Is this calculation showing that, with a big causal graph, you'll get lots of very weak causal relationships between distant nodes that should have tiny but nonzero correlations? And realistic sample sizes won't be able to distinguish those relationships from zero.

Andrew Gelman often talks about how the null hypothesis (of a relationship of precisely zero) is usually false (for, e.g., most questions considered in social science research).

Replies from: niplav
comment by niplav · 2024-04-03T07:30:22.018Z · LW(p) · GW(p)

Yeah, that's the thing I'm most worried about as well, and what the last part of the question is about. I tried to check whether more samples obviously drive the number of causal non-correlations down [LW · GW], but only eye-balling it doesn't suggest this.

comment by Dagon · 2024-04-04T23:50:41.241Z · LW(p) · GW(p)

Really interesting exploration, I’m glad for it. I would warn about applying it to non-randomly-selected pairs - most claims of (non-)causality are not taken equally from a distribution of functions.

comment by habryka (habryka4) · 2024-04-02T20:39:13.997Z · LW(p) · GW(p)

Did you want this to be a question?

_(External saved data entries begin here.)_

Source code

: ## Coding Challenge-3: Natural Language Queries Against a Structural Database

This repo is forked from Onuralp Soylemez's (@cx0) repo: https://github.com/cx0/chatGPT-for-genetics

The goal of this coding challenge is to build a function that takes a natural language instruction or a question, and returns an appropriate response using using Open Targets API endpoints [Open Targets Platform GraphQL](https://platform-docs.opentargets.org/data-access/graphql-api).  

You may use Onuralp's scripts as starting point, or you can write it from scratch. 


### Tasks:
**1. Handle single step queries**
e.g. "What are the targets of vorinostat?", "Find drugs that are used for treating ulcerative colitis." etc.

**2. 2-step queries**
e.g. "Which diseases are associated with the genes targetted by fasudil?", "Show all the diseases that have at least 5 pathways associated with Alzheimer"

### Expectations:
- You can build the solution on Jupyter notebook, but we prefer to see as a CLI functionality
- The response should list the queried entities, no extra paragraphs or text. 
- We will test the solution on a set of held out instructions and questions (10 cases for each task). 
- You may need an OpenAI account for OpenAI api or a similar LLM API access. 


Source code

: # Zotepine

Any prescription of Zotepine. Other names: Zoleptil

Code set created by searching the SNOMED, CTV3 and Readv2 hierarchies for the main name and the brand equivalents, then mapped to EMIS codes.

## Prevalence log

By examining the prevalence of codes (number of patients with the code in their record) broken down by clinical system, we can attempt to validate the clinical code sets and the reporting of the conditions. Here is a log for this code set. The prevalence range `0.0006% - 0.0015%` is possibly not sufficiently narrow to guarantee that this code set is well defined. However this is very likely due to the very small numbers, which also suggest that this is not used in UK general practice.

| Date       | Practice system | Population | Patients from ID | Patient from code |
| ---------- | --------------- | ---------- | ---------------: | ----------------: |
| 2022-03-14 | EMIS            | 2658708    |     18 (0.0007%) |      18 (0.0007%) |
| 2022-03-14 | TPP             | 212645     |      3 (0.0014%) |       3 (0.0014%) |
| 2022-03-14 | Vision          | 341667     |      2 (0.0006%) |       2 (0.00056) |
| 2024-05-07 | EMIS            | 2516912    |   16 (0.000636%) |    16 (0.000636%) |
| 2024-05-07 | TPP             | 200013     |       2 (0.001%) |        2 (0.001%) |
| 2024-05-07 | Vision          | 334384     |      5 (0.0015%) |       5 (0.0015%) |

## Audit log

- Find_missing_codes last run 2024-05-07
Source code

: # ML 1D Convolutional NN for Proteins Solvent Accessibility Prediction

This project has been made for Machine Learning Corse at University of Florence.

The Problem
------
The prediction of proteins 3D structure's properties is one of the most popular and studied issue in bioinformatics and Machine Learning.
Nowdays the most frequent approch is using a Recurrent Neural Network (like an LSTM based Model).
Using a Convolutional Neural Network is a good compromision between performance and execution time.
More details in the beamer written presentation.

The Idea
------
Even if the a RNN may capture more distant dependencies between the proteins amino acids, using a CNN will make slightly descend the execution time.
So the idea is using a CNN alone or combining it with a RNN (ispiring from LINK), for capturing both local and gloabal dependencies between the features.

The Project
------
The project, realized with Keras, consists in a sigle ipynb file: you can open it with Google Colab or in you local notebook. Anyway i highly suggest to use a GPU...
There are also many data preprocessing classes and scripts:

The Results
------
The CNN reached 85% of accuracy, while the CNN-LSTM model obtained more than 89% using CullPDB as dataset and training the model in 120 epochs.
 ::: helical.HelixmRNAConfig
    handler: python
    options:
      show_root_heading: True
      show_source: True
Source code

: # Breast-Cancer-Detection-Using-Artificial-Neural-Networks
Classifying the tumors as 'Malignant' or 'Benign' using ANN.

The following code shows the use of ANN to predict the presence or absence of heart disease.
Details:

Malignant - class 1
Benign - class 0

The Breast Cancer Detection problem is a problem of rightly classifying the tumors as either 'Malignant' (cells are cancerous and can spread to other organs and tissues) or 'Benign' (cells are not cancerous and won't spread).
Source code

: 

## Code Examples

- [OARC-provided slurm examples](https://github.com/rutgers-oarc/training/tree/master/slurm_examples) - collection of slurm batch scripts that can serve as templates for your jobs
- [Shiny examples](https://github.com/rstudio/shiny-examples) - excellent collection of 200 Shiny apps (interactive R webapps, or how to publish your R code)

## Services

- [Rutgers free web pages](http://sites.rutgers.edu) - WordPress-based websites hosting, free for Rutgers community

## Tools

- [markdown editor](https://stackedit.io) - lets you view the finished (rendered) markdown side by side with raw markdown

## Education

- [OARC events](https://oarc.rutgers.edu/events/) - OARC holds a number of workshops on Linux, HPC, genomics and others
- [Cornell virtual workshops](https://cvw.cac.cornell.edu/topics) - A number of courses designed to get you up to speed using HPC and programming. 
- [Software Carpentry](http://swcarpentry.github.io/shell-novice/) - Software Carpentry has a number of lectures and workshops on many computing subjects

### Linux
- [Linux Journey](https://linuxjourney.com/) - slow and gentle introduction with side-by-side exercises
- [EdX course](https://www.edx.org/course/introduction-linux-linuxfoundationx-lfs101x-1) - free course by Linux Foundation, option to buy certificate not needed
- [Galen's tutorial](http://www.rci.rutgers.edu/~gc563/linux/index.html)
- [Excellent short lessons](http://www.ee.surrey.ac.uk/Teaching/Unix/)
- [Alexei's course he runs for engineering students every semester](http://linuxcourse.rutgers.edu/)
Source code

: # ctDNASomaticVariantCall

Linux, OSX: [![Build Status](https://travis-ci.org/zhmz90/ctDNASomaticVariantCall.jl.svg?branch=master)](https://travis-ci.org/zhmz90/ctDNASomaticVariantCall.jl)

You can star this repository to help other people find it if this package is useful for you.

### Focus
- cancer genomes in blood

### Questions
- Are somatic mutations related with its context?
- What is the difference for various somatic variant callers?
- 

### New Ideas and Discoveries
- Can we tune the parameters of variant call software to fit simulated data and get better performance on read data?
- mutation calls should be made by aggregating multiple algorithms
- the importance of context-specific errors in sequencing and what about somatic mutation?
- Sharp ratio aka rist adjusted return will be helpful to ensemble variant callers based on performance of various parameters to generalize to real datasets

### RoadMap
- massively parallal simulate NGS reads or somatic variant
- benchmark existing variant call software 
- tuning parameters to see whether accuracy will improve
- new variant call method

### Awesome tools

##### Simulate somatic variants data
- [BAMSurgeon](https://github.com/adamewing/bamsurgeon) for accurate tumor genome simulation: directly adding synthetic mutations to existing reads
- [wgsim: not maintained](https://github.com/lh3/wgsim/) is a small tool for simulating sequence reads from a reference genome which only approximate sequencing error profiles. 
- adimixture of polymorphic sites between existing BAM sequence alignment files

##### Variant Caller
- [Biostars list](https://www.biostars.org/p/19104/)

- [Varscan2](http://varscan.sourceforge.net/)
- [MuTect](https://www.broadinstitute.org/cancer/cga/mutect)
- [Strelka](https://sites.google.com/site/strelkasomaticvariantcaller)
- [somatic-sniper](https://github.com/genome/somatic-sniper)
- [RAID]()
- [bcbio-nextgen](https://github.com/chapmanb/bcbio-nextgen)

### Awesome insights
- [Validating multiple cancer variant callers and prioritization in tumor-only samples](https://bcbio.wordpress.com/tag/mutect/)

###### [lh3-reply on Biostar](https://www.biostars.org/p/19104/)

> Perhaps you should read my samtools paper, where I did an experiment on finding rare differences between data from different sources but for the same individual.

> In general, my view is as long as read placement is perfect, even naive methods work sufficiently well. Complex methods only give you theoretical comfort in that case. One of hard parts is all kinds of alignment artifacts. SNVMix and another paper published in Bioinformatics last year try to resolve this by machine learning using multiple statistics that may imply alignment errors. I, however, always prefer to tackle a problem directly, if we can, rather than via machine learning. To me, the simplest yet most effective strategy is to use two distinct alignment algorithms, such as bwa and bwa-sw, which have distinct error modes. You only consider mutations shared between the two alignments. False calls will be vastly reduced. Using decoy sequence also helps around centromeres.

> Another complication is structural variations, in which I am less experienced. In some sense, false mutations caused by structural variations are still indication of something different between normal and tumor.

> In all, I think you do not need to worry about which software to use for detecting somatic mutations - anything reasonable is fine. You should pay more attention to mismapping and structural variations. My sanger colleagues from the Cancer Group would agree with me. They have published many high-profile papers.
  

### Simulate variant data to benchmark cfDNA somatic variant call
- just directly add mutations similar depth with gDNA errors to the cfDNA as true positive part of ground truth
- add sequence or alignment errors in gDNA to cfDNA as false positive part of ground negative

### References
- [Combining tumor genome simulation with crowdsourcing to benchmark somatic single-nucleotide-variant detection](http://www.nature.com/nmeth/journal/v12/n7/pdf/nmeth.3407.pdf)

It seems more like a post than a question. Happy to convert it just to a normal post if you want.

Replies from: niplav
comment by niplav · 2024-04-03T07:16:47.879Z · LW(p) · GW(p)

It's a question where I already did some work, and I definitely intended this to be a question.

Replies from: habryka4
comment by habryka (habryka4) · 2024-04-03T07:21:24.063Z · LW(p) · GW(p)

Cool, seems good. Just wasn't fully clear to me from the framing.